THE INPUT |
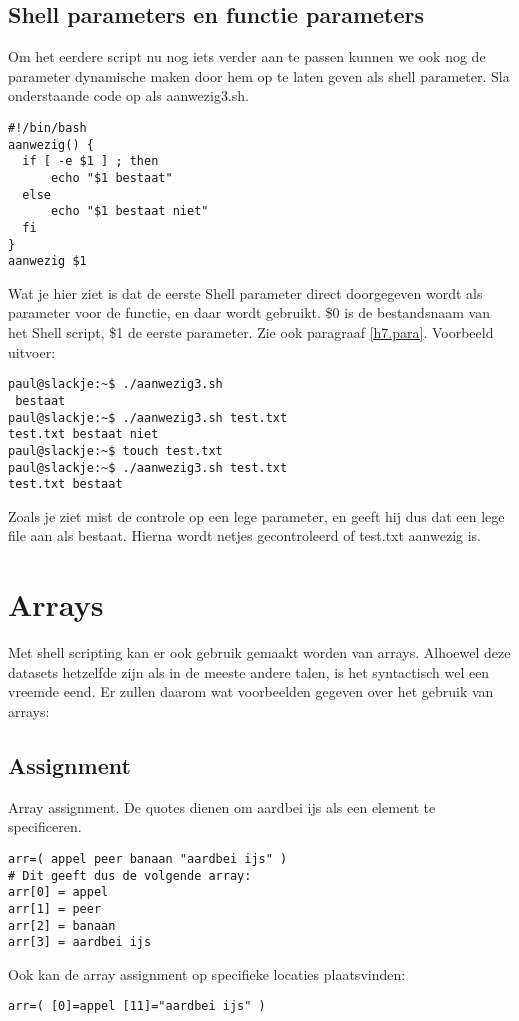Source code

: \subsection{Shell parameters en functie parameters}
Om het eerdere script nu nog iets verder aan te passen kunnen we ook nog de parameter dynamische maken door hem op te laten geven als shell parameter. Sla onderstaande code op als aanwezig3.sh.
\begin{lstlisting}
#!/bin/bash
aanwezig() {
  if [ -e $1 ] ; then
      echo "$1 bestaat"
  else
      echo "$1 bestaat niet"
  fi
}
aanwezig $1
\end{lstlisting} 
Wat je hier ziet is dat de eerste Shell parameter direct doorgegeven wordt als parameter voor de functie, en daar wordt gebruikt. \$0 is de bestandsnaam van het Shell script, \$1 de eerste parameter. Zie ook paragraaf \ref{h7.para}.
Voorbeeld uitvoer:
\begin{lstlisting}
paul@slackje:~$ ./aanwezig3.sh 
 bestaat
paul@slackje:~$ ./aanwezig3.sh test.txt
test.txt bestaat niet
paul@slackje:~$ touch test.txt
paul@slackje:~$ ./aanwezig3.sh test.txt
test.txt bestaat
\end{lstlisting}
Zoals je ziet mist de controle op een lege parameter, en geeft hij dus dat een lege file aan als bestaat. Hierna wordt netjes gecontroleerd of test.txt aanwezig is.

\section{Arrays}
Met shell scripting kan er ook gebruik gemaakt worden van arrays. Alhoewel deze datasets hetzelfde zijn als in de meeste andere talen, is het syntactisch wel een vreemde eend. Er zullen daarom wat voorbeelden gegeven over het gebruik van arrays:

\subsection{Assignment}
Array assignment. De quotes dienen om aardbei ijs als een element te specificeren.
\begin{lstlisting}
arr=( appel peer banaan "aardbei ijs" )
# Dit geeft dus de volgende array:
arr[0] = appel
arr[1] = peer
arr[2] = banaan
arr[3] = aardbei ijs
\end{lstlisting}

Ook kan de array assignment op specifieke locaties plaatsvinden:
\begin{lstlisting}
arr=( [0]=appel [11]="aardbei ijs" )
\end{lstlisting}

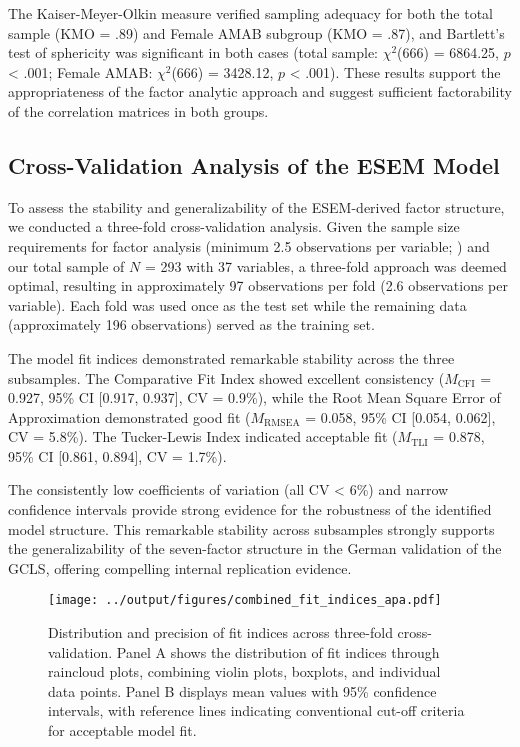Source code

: \documentclass[12pt,a4paper]{article}
\begin{document}
The Kaiser-Meyer-Olkin measure verified sampling adequacy for both the total sample (KMO = .89) and Female AMAB subgroup (KMO = .87), and Bartlett's test of sphericity was significant in both cases (total sample: $\chi^2$(666) = 6864.25, $p$ < .001; Female AMAB: $\chi^2$(666) = 3428.12, $p$ < .001). These results support the appropriateness of the factor analytic approach and suggest sufficient factorability of the correlation matrices in both groups.

\subsection{Cross-Validation Analysis of the ESEM Model}

To assess the stability and generalizability of the ESEM-derived factor structure, we conducted a three-fold cross-validation analysis. Given the sample size requirements for factor analysis (minimum 2.5 observations per variable; \textcite{Cattell1978}) and our total sample of $N$ = 293 with 37 variables, a three-fold approach was deemed optimal, resulting in approximately 97 observations per fold (2.6 observations per variable). Each fold was used once as the test set while the remaining data (approximately 196 observations) served as the training set.

The model fit indices demonstrated remarkable stability across the three subsamples. The Comparative Fit Index showed excellent consistency ($M_{\text{CFI}}$ = 0.927, 95\% CI [0.917, 0.937], CV = 0.9\%), while the Root Mean Square Error of Approximation demonstrated good fit ($M_{\text{RMSEA}}$ = 0.058, 95\% CI [0.054, 0.062], CV = 5.8\%). The Tucker-Lewis Index indicated acceptable fit ($M_{\text{TLI}}$ = 0.878, 95\% CI [0.861, 0.894], CV = 1.7\%).

The consistently low coefficients of variation (all CV < 6\%) and narrow confidence intervals provide strong evidence for the robustness of the identified model structure. This remarkable stability across subsamples strongly supports the generalizability of the seven-factor structure in the German validation of the GCLS, offering compelling internal replication evidence.

\begin{figure}[h]
\centering
\texttt{[image: ../output/figures/combined\_fit\_indices\_apa.pdf]}
\caption{Distribution and precision of fit indices across three-fold cross-validation. Panel A shows the distribution of fit indices through raincloud plots, combining violin plots, boxplots, and individual data points. Panel B displays mean values with 95\% confidence intervals, with reference lines indicating conventional cut-off criteria for acceptable model fit.}
\label{fig:cross_validation}
\end{figure}
\end{document}
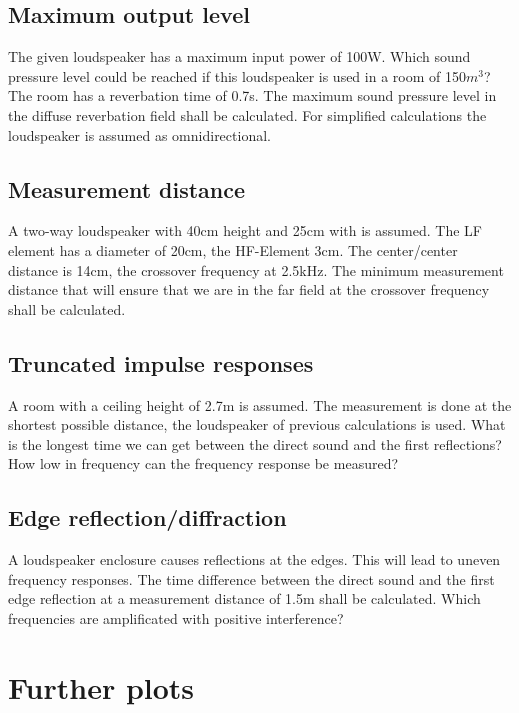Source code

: \documentclass{article}
\begin{document}
\subsection{Maximum output level}
The given loudspeaker has a maximum input power of 100W. Which sound pressure level could be reached if this loudspeaker is used in a room of 150$m^3$? The room has a reverbation time of 0.7s. The maximum sound pressure level in the diffuse reverbation field shall be calculated. For simplified calculations the loudspeaker is assumed as omnidirectional.
\subsection{Measurement distance}
A two-way loudspeaker with 40cm height and 25cm with is assumed. The LF element has a diameter of 20cm, the HF-Element 3cm. The center/center distance is 14cm, the crossover frequency at 2.5kHz. The minimum measurement distance that will ensure that we are in the far field at the crossover frequency shall be calculated.
\subsection{Truncated impulse responses}
A room with a ceiling height of 2.7m is assumed. The measurement is done at the shortest possible distance, the loudspeaker of previous calculations is used. What is the longest time we can get between the direct sound and the first reflections? How low in frequency can the frequency response be measured?
\subsection{Edge reflection/diffraction}
A loudspeaker enclosure causes reflections at the edges. This will lead to uneven frequency responses. The time difference between the direct sound and the first edge reflection at a measurement distance of 1.5m shall be calculated. Which frequencies are amplificated with positive interference?

\section{Further plots}
\end{document}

GOAL OF THE EXERCISE | Pictures are to be left out; otherwise, retype exactly the lines from the first line of the data through the line containing "Ook kan de array".

OUTPUT |
Source code

: \subsection{Shell parameters en functie parameters}
Om het eerdere script nu nog iets verder aan te passen kunnen we ook nog de parameter dynamische maken door hem op te laten geven als shell parameter. Sla onderstaande code op als aanwezig3.sh.
\begin{lstlisting}
#!/bin/bash
aanwezig() {
  if [ -e $1 ] ; then
      echo "$1 bestaat"
  else
      echo "$1 bestaat niet"
  fi
}
aanwezig $1
\end{lstlisting} 
Wat je hier ziet is dat de eerste Shell parameter direct doorgegeven wordt als parameter voor de functie, en daar wordt gebruikt. \$0 is de bestandsnaam van het Shell script, \$1 de eerste parameter. Zie ook paragraaf \ref{h7.para}.
Voorbeeld uitvoer:
\begin{lstlisting}
paul@slackje:~$ ./aanwezig3.sh 
 bestaat
paul@slackje:~$ ./aanwezig3.sh test.txt
test.txt bestaat niet
paul@slackje:~$ touch test.txt
paul@slackje:~$ ./aanwezig3.sh test.txt
test.txt bestaat
\end{lstlisting}
Zoals je ziet mist de controle op een lege parameter, en geeft hij dus dat een lege file aan als bestaat. Hierna wordt netjes gecontroleerd of test.txt aanwezig is.

\section{Arrays}
Met shell scripting kan er ook gebruik gemaakt worden van arrays. Alhoewel deze datasets hetzelfde zijn als in de meeste andere talen, is het syntactisch wel een vreemde eend. Er zullen daarom wat voorbeelden gegeven over het gebruik van arrays:

\subsection{Assignment}
Array assignment. De quotes dienen om aardbei ijs als een element te specificeren.
\begin{lstlisting}
arr=( appel peer banaan "aardbei ijs" )
# Dit geeft dus de volgende array:
arr[0] = appel
arr[1] = peer
arr[2] = banaan
arr[3] = aardbei ijs
\end{lstlisting}

Ook kan de array assignment op specifieke locaties plaatsvinden:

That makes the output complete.